• **EXERCISE MATERIALS**

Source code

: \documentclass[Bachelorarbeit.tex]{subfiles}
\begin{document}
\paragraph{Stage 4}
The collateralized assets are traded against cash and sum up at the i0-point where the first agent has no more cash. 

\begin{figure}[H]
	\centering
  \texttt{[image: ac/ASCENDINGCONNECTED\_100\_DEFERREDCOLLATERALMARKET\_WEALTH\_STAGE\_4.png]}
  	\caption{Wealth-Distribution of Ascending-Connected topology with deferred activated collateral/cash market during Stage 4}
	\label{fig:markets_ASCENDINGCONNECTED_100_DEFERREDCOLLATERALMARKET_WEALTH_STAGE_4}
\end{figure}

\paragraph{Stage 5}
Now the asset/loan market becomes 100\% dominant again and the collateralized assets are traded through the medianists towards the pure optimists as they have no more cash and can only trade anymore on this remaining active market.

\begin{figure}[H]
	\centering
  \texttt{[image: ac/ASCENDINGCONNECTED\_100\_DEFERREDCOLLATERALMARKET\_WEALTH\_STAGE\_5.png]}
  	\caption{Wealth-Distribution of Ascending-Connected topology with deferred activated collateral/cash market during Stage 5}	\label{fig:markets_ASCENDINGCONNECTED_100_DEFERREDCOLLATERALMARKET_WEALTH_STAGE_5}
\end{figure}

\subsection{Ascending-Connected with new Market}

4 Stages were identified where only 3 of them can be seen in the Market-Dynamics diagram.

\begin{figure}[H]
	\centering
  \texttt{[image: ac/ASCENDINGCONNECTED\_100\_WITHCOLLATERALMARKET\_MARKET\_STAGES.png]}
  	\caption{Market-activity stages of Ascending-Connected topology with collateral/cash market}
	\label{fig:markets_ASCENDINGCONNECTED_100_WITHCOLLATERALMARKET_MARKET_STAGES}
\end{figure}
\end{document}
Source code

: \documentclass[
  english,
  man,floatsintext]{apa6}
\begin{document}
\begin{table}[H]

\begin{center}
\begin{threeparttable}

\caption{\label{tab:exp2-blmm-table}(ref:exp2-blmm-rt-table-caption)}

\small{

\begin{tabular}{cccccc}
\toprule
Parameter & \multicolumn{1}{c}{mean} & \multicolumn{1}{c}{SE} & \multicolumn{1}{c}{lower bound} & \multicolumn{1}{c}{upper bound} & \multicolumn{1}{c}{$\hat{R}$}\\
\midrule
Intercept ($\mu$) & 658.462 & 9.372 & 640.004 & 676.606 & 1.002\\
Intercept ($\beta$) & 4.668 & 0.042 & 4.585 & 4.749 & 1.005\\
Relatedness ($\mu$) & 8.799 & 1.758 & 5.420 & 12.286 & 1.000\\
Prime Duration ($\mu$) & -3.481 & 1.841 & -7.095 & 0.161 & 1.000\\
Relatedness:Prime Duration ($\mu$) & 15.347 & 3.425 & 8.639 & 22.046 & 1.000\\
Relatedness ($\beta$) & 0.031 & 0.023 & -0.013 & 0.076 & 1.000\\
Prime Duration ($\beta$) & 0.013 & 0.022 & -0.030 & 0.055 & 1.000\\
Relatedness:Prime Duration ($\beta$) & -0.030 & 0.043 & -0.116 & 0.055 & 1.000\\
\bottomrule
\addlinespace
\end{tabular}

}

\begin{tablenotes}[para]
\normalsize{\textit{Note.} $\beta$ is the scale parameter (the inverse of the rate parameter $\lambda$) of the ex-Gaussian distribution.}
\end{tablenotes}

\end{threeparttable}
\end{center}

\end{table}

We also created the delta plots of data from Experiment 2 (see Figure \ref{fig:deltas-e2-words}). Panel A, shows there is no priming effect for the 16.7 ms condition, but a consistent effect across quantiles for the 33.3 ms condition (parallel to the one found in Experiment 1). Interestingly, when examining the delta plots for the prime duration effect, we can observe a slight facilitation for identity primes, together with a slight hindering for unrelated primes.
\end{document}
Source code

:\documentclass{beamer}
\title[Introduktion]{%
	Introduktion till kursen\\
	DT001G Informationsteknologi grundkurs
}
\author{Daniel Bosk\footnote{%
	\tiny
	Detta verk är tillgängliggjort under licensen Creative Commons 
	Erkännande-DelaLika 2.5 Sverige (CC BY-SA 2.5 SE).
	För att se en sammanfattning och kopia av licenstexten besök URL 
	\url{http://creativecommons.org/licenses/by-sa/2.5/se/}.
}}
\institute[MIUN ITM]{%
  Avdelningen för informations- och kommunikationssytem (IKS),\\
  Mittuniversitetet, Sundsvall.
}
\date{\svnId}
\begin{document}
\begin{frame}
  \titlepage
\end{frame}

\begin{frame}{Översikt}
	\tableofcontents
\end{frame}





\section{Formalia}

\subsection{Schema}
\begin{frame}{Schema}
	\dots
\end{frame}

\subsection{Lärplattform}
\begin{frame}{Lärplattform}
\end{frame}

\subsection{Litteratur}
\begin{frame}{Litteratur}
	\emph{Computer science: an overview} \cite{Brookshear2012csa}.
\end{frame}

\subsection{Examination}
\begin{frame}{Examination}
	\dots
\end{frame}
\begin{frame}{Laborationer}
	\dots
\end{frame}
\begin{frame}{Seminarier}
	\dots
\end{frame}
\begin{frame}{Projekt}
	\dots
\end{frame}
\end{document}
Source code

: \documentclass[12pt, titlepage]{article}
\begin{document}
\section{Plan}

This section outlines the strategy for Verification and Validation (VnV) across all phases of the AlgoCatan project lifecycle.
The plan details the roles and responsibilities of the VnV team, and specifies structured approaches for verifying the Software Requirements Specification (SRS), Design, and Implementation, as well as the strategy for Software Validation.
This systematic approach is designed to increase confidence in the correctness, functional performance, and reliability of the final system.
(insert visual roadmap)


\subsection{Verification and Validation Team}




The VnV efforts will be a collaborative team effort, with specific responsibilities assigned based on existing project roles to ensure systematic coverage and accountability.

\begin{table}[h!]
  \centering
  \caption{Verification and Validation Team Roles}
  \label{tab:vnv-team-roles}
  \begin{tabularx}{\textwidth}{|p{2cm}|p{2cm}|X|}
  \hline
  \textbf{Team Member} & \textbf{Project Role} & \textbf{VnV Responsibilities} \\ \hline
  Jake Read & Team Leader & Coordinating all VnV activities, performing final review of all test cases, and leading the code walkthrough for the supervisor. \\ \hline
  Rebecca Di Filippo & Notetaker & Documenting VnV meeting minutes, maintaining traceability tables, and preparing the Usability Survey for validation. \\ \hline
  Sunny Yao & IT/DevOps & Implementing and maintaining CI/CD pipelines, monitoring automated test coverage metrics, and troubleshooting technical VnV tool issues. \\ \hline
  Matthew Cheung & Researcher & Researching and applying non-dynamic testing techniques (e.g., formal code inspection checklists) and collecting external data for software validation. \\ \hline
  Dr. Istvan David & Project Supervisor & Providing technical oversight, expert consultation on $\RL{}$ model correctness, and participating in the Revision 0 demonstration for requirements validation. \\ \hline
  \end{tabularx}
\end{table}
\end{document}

• **EXERCISE INSTRUCTIONS**
Transcribe the data word for word.

• **ANSWER TO THIS TASK**
Source code

: \documentclass[Bachelorarbeit.tex]{subfiles}
\begin{document}
\paragraph{Stage 4}
The collateralized assets are traded against cash and sum up at the i0-point where the first agent has no more cash. 

\begin{figure}[H]
	\centering
  \texttt{[image: ac/ASCENDINGCONNECTED\_100\_DEFERREDCOLLATERALMARKET\_WEALTH\_STAGE\_4.png]}
  	\caption{Wealth-Distribution of Ascending-Connected topology with deferred activated collateral/cash market during Stage 4}
	\label{fig:markets_ASCENDINGCONNECTED_100_DEFERREDCOLLATERALMARKET_WEALTH_STAGE_4}
\end{figure}

\paragraph{Stage 5}
Now the asset/loan market becomes 100\% dominant again and the collateralized assets are traded through the medianists towards the pure optimists as they have no more cash and can only trade anymore on this remaining active market.

\begin{figure}[H]
	\centering
  \texttt{[image: ac/ASCENDINGCONNECTED\_100\_DEFERREDCOLLATERALMARKET\_WEALTH\_STAGE\_5.png]}
  	\caption{Wealth-Distribution of Ascending-Connected topology with deferred activated collateral/cash market during Stage 5}	\label{fig:markets_ASCENDINGCONNECTED_100_DEFERREDCOLLATERALMARKET_WEALTH_STAGE_5}
\end{figure}

\subsection{Ascending-Connected with new Market}

4 Stages were identified where only 3 of them can be seen in the Market-Dynamics diagram.

\begin{figure}[H]
	\centering
  \texttt{[image: ac/ASCENDINGCONNECTED\_100\_WITHCOLLATERALMARKET\_MARKET\_STAGES.png]}
  	\caption{Market-activity stages of Ascending-Connected topology with collateral/cash market}
	\label{fig:markets_ASCENDINGCONNECTED_100_WITHCOLLATERALMARKET_MARKET_STAGES}
\end{figure}
\end{document}
Source code

: \documentclass[
  english,
  man,floatsintext]{apa6}
\begin{document}
\begin{table}[H]

\begin{center}
\begin{threeparttable}

\caption{\label{tab:exp2-blmm-table}(ref:exp2-blmm-rt-table-caption)}

\small{

\begin{tabular}{cccccc}
\toprule
Parameter & \multicolumn{1}{c}{mean} & \multicolumn{1}{c}{SE} & \multicolumn{1}{c}{lower bound} & \multicolumn{1}{c}{upper bound} & \multicolumn{1}{c}{$\hat{R}$}\\
\midrule
Intercept ($\mu$) & 658.462 & 9.372 & 640.004 & 676.606 & 1.002\\
Intercept ($\beta$) & 4.668 & 0.042 & 4.585 & 4.749 & 1.005\\
Relatedness ($\mu$) & 8.799 & 1.758 & 5.420 & 12.286 & 1.000\\
Prime Duration ($\mu$) & -3.481 & 1.841 & -7.095 & 0.161 & 1.000\\
Relatedness:Prime Duration ($\mu$) & 15.347 & 3.425 & 8.639 & 22.046 & 1.000\\
Relatedness ($\beta$) & 0.031 & 0.023 & -0.013 & 0.076 & 1.000\\
Prime Duration ($\beta$) & 0.013 & 0.022 & -0.030 & 0.055 & 1.000\\
Relatedness:Prime Duration ($\beta$) & -0.030 & 0.043 & -0.116 & 0.055 & 1.000\\
\bottomrule
\addlinespace
\end{tabular}

}

\begin{tablenotes}[para]
\normalsize{\textit{Note.} $\beta$ is the scale parameter (the inverse of the rate parameter $\lambda$) of the ex-Gaussian distribution.}
\end{tablenotes}

\end{threeparttable}
\end{center}

\end{table}

We also created the delta plots of data from Experiment 2 (see Figure \ref{fig:deltas-e2-words}). Panel A, shows there is no priming effect for the 16.7 ms condition, but a consistent effect across quantiles for the 33.3 ms condition (parallel to the one found in Experiment 1). Interestingly, when examining the delta plots for the prime duration effect, we can observe a slight facilitation for identity primes, together with a slight hindering for unrelated primes.
\end{document}
Source code

:\documentclass{beamer}
\title[Introduktion]{%
	Introduktion till kursen\\
	DT001G Informationsteknologi grundkurs
}
\author{Daniel Bosk\footnote{%
	\tiny
	Detta verk är tillgängliggjort under licensen Creative Commons 
	Erkännande-DelaLika 2.5 Sverige (CC BY-SA 2.5 SE).
	För att se en sammanfattning och kopia av licenstexten besök URL 
	\url{http://creativecommons.org/licenses/by-sa/2.5/se/}.
}}
\institute[MIUN ITM]{%
  Avdelningen för informations- och kommunikationssytem (IKS),\\
  Mittuniversitetet, Sundsvall.
}
\date{\svnId}
\begin{document}
\begin{frame}
  \titlepage
\end{frame}

\begin{frame}{Översikt}
	\tableofcontents
\end{frame}





\section{Formalia}

\subsection{Schema}
\begin{frame}{Schema}
	\dots
\end{frame}

\subsection{Lärplattform}
\begin{frame}{Lärplattform}
\end{frame}

\subsection{Litteratur}
\begin{frame}{Litteratur}
	\emph{Computer science: an overview} \cite{Brookshear2012csa}.
\end{frame}

\subsection{Examination}
\begin{frame}{Examination}
	\dots
\end{frame}
\begin{frame}{Laborationer}
	\dots
\end{frame}
\begin{frame}{Seminarier}
	\dots
\end{frame}
\begin{frame}{Projekt}
	\dots
\end{frame}
\end{document}
Source code

: \documentclass[12pt, titlepage]{article}
\begin{document}
\section{Plan}

This section outlines the strategy for Verification and Validation (VnV) across all phases of the AlgoCatan project lifecycle.
The plan details the roles and responsibilities of the VnV team, and specifies structured approaches for verifying the Software Requirements Specification (SRS), Design, and Implementation, as well as the strategy for Software Validation.
This systematic approach is designed to increase confidence in the correctness, functional performance, and reliability of the final system.
(insert visual roadmap)


\subsection{Verification and Validation Team}




The VnV efforts will be a collaborative team effort, with specific responsibilities assigned based on existing project roles to ensure systematic coverage and accountability.

\begin{table}[h!]
  \centering
  \caption{Verification and Validation Team Roles}
  \label{tab:vnv-team-roles}
  \begin{tabularx}{\textwidth}{|p{2cm}|p{2cm}|X|}
  \hline
  \textbf{Team Member} & \textbf{Project Role} & \textbf{VnV Responsibilities} \\ \hline
  Jake Read & Team Leader & Coordinating all VnV activities, performing final review of all test cases, and leading the code walkthrough for the supervisor. \\ \hline
  Rebecca Di Filippo & Notetaker & Documenting VnV meeting minutes, maintaining traceability tables, and preparing the Usability Survey for validation. \\ \hline
  Sunny Yao & IT/DevOps & Implementing and maintaining CI/CD pipelines, monitoring automated test coverage metrics, and troubleshooting technical VnV tool issues. \\ \hline
  Matthew Cheung & Researcher & Researching and applying non-dynamic testing techniques (e.g., formal code inspection checklists) and collecting external data for software validation. \\ \hline
  Dr. Istvan David & Project Supervisor & Providing technical oversight, expert consultation on $\RL{}$ model correctness, and participating in the Revision 0 demonstration for requirements validation. \\ \hline
  \end{tabularx}
\end{table}
\end{document}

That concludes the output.